Comparing the theological foundations of the two documents, it is clear to me that we share much as people of faith. We agree on the sanctity of all creation. We agree on the call to love, help, and protect one's neighbor, whether they live just down the street or half a world away. We agree that our fates are delicately intertwined. And we agree on the power of individuals – diverse, ordinary, everyday individuals - to come together to act for needed change. With the facts of our world in hand, this may be the most critical shared belief of all.
Reading through the documents, it is clear to me that we envision advocating for a third kind of race for our future, one that is not dependent only upon the experts and the athletes, but upon all of us. This third kind of race is a race for a cause, like the walks for breast cancer or diabetes, where everyone is invited in and it is the sheer numbers that help to lift up hope. Each participant is encouraged to join in at whatever they can do, whether they walk, jog, run or cheer, knowing that each and every action adds something to the whole. If, up to this point, we have failed to encourage more people to join in the race against climate change and the energy crisis, it is because we have not successfully convinced them of the power they hold to make a difference, simply joining as they are.

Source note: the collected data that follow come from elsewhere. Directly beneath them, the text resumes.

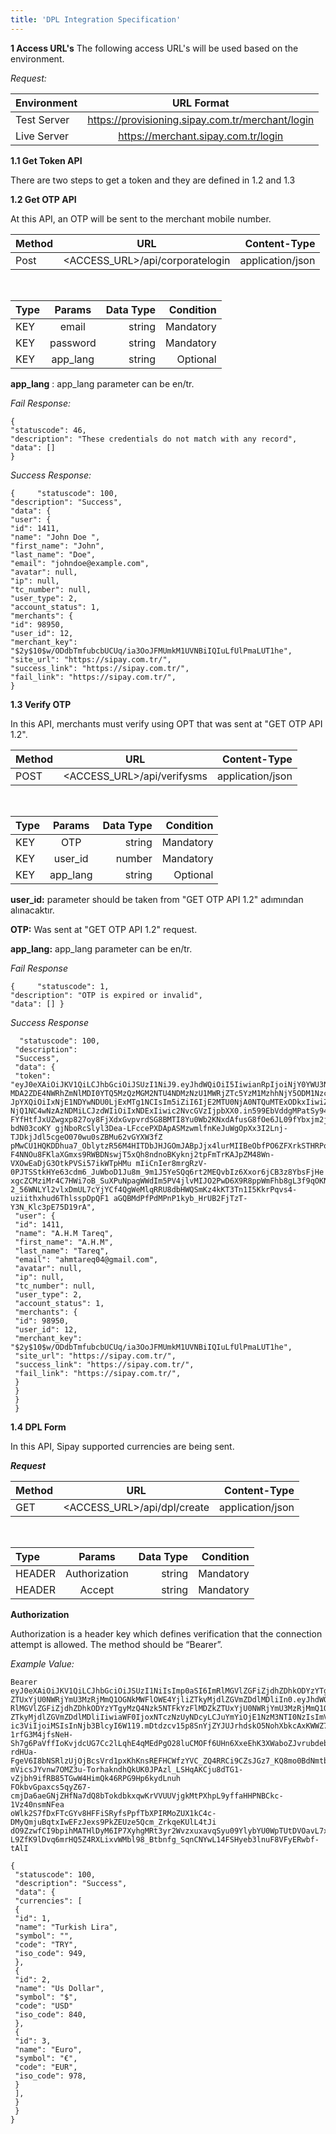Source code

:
 ```yaml
---
title: 'DPL Integration Specification'
---
```


**1	 Access URL's**
The following access URL's will be used based on the environment.

_Request:_

| Environment                        | URL Format                |
| :-------------------------- | :---------------------------: |
| Test Server | https://provisioning.sipay.com.tr/merchant/login |
| Live Server | https://merchant.sipay.com.tr/login |

**1.1 Get Token API**

There are two steps to get a token and they are defined in 1.2 and 1.3

**1.2 Get OTP API**

At this API, an OTP will be sent to the merchant mobile number.


| Method                        | URL                        | Content-Type         |
| :-------------------------- | :---------------------------: | -------------------: |
| Post | <ACCESS_URL>/api/corporatelogin	| application/json |

</br>

| Type                       | Params                        | Data Type         | Condition |
| :-------------------------- | :---------------------------: | -------------------: | -------------------: |
| KEY | email | string | Mandatory |
| KEY | password | string | Mandatory |
KEY | app_lang | string | Optional |

**app_lang** : app_lang parameter can be en/tr.

_Fail Response:_

```markup
{
​"statuscode"​: ​46​,
​"description"​: ​"These credentials do not match with any record"​,
​"data"​: []
}
```

_Success Response:_

``` markup
{     ​"statuscode"​: ​100​,
​"description"​: ​"Success"​,
​"data"​: {
​"user"​: {
​"id"​: ​1411​,
​"name"​: ​"John Doe "​,
​"first_name"​: ​"John"​,
​"last_name"​: ​"Doe"​,
​"email"​: ​"johndoe@example.com"​,
​"avatar"​: ​null​,
​"ip"​: ​null​,
​"tc_number"​: ​null​,
​"user_type"​: ​2​,
​"account_status"​: ​1​,
​"merchants"​: {
​"id"​: ​98950​,
​"user_id"​: ​12​,
​"merchant_key"​: "$2y$10$w/ODdbTmfubcbUCUq/ia3OoJFMUmkM1UVNBiIQIuLfUlPmaLUT1he"​,
​"site_url"​: ​"https://sipay.com.tr/"​,
​"success_link"​: ​"https://sipay.com.tr/"​,
​"fail_link"​: ​"https://sipay.com.tr/"​,
}
```

**1.3 Verify OTP**

In this API, merchants must verify using OPT that was sent at "GET OTP API 1.2".

| Method                        | URL                        | Content-Type         |
| :-------------------------- | :---------------------------: | -------------------: |
| POST | <ACCESS_URL>/api/verifysms  | application/json |
</br>

| Type                       | Params                        | Data  Type         | Condition |
| :-------------------------- | :---------------------------: | -------------------: | -------------------: |
| KEY | OTP | string | Mandatory |
| KEY | user_id | number | Mandatory |
KEY | app_lang | string | Optional |

**user_id:** parameter should be taken from "GET OTP API 1.2" adımından alınacaktır.

**OTP:** Was sent at "GET OTP API 1.2" request.

**app_lang:** app_lang parameter can be en/tr.

_Fail Response_
```markup
{     ​"statuscode"​: ​1​,
​"description"​: ​"OTP is expired or invalid"​,
​"data"​: [] }
```

_Success Response_
```markup
  ​"statuscode"​: ​100​,
 ​"description"​:
 ​"Success"​,
 ​"data"​: {
 ​"token"​: "eyJ0eXAiOiJKV1QiLCJhbGciOiJSUzI1NiJ9.eyJhdWQiOiI5IiwianRpIjoiNjY0YWU3Nzc4ZGZjNDhiZDdj MDA2ZDE4NWRhZmNlMDI0YTQ5MzQzMGM2NTU4NDMzNzU1MWRjZTc5YzM1MzhhNjY5ODM1Nzc4NzA5YWFjZTIiLC JpYXQiOiIxNjE1NDYwNDU0LjExMTg1NCIsIm5iZiI6IjE2MTU0NjA0NTQuMTExODkxIiwiZXhwIjoiMTY0Njk5 NjQ1NC4wNzAzNDMiLCJzdWIiOiIxNDExIiwic2NvcGVzIjpbXX0.in599EbVddgMPatSy94njSCxxGZsSym_mp FYfHtfJxUZwgxp827oy8FjXdxGvpvrdSG8BMTI8Yu0Wb2KNxdAfusG8fOe6JL09fYbxjm2jxrMtx-bdN03coKY gjNboRcSlyl3Dea-LFccePXDApASMzwmlfnKeJuWgOpXx3I2Lnj-TJDkjJdl5cgeO070wu0sZBMu62vGYXW3fZ pMwCU1HQKDDhua7_OblytzR56M4HITDbJHJGOmJABpJjx4lurMIIBeObfPO6ZFXrkSTHRPoSq2orOEydREx6wa F4NNOu8FKlaXGmxs9RWBDNswjT5xQh8ndnoBKyknj2tpFmTrKAJpZM48Wn-VXOwEaDjG3OtkPVSi57ikWTpHMu mIiCnIer8mrgRzV-0PJTSStkHYe63cdm6_JuWboD1Ju8m_9m1J5YeSQq6rt2MEQvbIz6Xxor6jCB3z8YbsFjHe xgcZCMziMr4C7HWi7oB_SuXPuNpagWWdIm5PV4jlvMIJO2PwD6X9R8ppWmFhb8gL3f9qOKNFoYNWkUDvQ8sUMG 2_56WNLYl2vlxDmUL7cYjYCf4QgWeMlqRRU8dbHWQSmKz4kKT3Tn1I5KkrPqvs4-uziithxhud6ThlsspDpQF1 aGQBMdPfPdMPnP1kyb_HrUB2FjTzT-Y3N_Klc3pE75D19rA"​,
 ​"user"​: {
 ​"id"​: ​1411​,
 ​"name"​: ​"A.H.M Tareq"​,
 ​"first_name"​: ​"A.H.M"​,
 ​"last_name"​: ​"Tareq"​,
 ​"email"​: ​"ahmtareq04@gmail.com"​,
 ​"avatar"​: ​null​,
 ​"ip"​: ​null​,
 ​"tc_number"​: ​null​,
 ​"user_type"​: ​2​,
 ​"account_status"​: ​1​,
 ​"merchants"​: {
 ​"id"​: ​98950​,
 ​"user_id"​: ​12​,
 ​"merchant_key"​: "$2y$10$w/ODdbTmfubcbUCUq/ia3OoJFMUmkM1UVNBiIQIuLfUlPmaLUT1he"​,
 ​"site_url"​: ​"https://sipay.com.tr/"​,
 ​"success_link"​: ​"https://sipay.com.tr/"​,
 ​"fail_link"​: ​"https://sipay.com.tr/"​,
 }
 }
 }
 }
```

 **1.4 DPL Form**

   In this API, Sipay supported currencies are being sent.

  **_Request_**
  </br>

| Method                        | URL                        | Content-Type       |
| :-------------------------- | :---------------------------: | -------------------: |
| GET | <ACCESS_URL>/api/dpl/create	| application/json |
</br>

| Type                       | Params                        | Data Type        | Condition |
| :-------------------------- | :---------------------------: | -------------------: | -------------------: |
| HEADER | Authorization | string | Mandatory |
| HEADER | Accept | string | Mandatory |

**Authorization**

Authorization is a header key which defines verification that the connection attempt is allowed. The method should be “Bearer”.


_Example Value:_

```markup
Bearer
eyJ0eXAiOiJKV1QiLCJhbGciOiJSUzI1NiIsImp0aSI6ImRlMGVlZGFiZjdhZDhkODYzYTgyMzQ4Nzk5NTFkYzFlMDZk
ZTUxYjU0NWRjYmU3MzRjMmQ1OGNkMWFlOWE4YjliZTkyMjdlZGVmZDdlMDliIn0.eyJhdWQiOiIxNSIsImp0aSI6Im
RlMGVlZGFiZjdhZDhkODYzYTgyMzQ4Nzk5NTFkYzFlMDZkZTUxYjU0NWRjYmU3MzRjMmQ1OGNkMWFlOWE4Yjli
ZTkyMjdlZGVmZDdlMDliIiwiaWF0IjoxNTczNzUyNDcyLCJuYmYiOjE1NzM3NTI0NzIsImV4cCI6MTYwNTM3NDg3Miw
ic3ViIjoiMSIsInNjb3BlcyI6W119.mDtdzcv15p8SnYjZYJUJrhdskO5NohXbkcAxKWWZ72lNtrg86RZ1yxQwfQlRu6IPoa
1rfG3M4jfsNeH-Sh7g6PaVffIoKvjdcUG7Cc2lLqhE4qMEdPgO28luCMOFf6UHn6XxeEhK3XWaboZJvrubdeb0t04a6bt
rdHUa-FgeV6I8bNSRlzUjOjBcsVrd1pxKhKnsREFHCWfzYVC_ZQ4RRCi9CZsJGz7_KQ8mo0BdNmtbNKwfvYkpcds
mVicsJYvnw7OMZ3u-TorhakndhQkUK0JPAzl_LSHqAKCju8dTG1-vZjbh9ifRB85TGwW4HimQk46RPG9Hp6kydLnuh
FOkbvGpaxcs5qyZ67-cmjDa6aeGNjZHfNa7dQ8bTokdbkxqwKrVVUUVjgkMtPXhpL9yffaHHPNBCkc-1Vz40nsmNFea
oWlk2S7fDxFTcGYv8HFFiSRyfsPpfTbXPIRMoZUX1kC4c-DMyQmjuBqtxIwEFzJexs9PkZEUze5Qcm_ZrkqeKUlL4tJi
dO9ZzwfCI9bpihMATHlDyM6IP7XyhgMRt3yr2WvzxuxavqSyu09YlybYU0WpTUtDVOavL7xnuKBXhwDSoCjtCMh__t
L9ZfK9lDvq6mrHQ5Z4RXLixvWMbl98_Btbnfg_SqnCNYwL14FSHyeb3lnuF8VFyERwbf-tAlI
```

```markup
{
 "statuscode": 100,
 "description": "Success",
 "data": {
 "currencies": [
 {
 "id": 1,
 "name": "Turkish Lira",
 "symbol": "",
 "code": "TRY",
 "iso_code": 949,
 },
 {
 "id": 2,
 "name": "Us Dollar",
 "symbol": "$",
 "code": "USD"
 "iso_code": 840,
 },
 {
 "id": 3,
 "name": "Euro",
 "symbol": "€",
 "code": "EUR",
 "iso_code": 978,
 }
 ],
 }
 }
}
```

If you go to the website of the Evangelical Climate Initiative www.christiansandclimate.org or to the Statement on Global Warming at our own www.uua.org, you will see specific recommendations for actions that we can take to get into the race at hand. These actions fall into three categories: actions we can take as individuals, as church members, and as citizens. Not every action will be right or appropriate for everyone, but some are amazingly simple to do and widespread in their impact. Did you know that five percent of our energy use goes into keeping computers on stand-by? After you've checked your e-mail at home, take thirty seconds to power your computer down. How simple is that? After all, it is only through the small actions of many that a world-wide movement is made.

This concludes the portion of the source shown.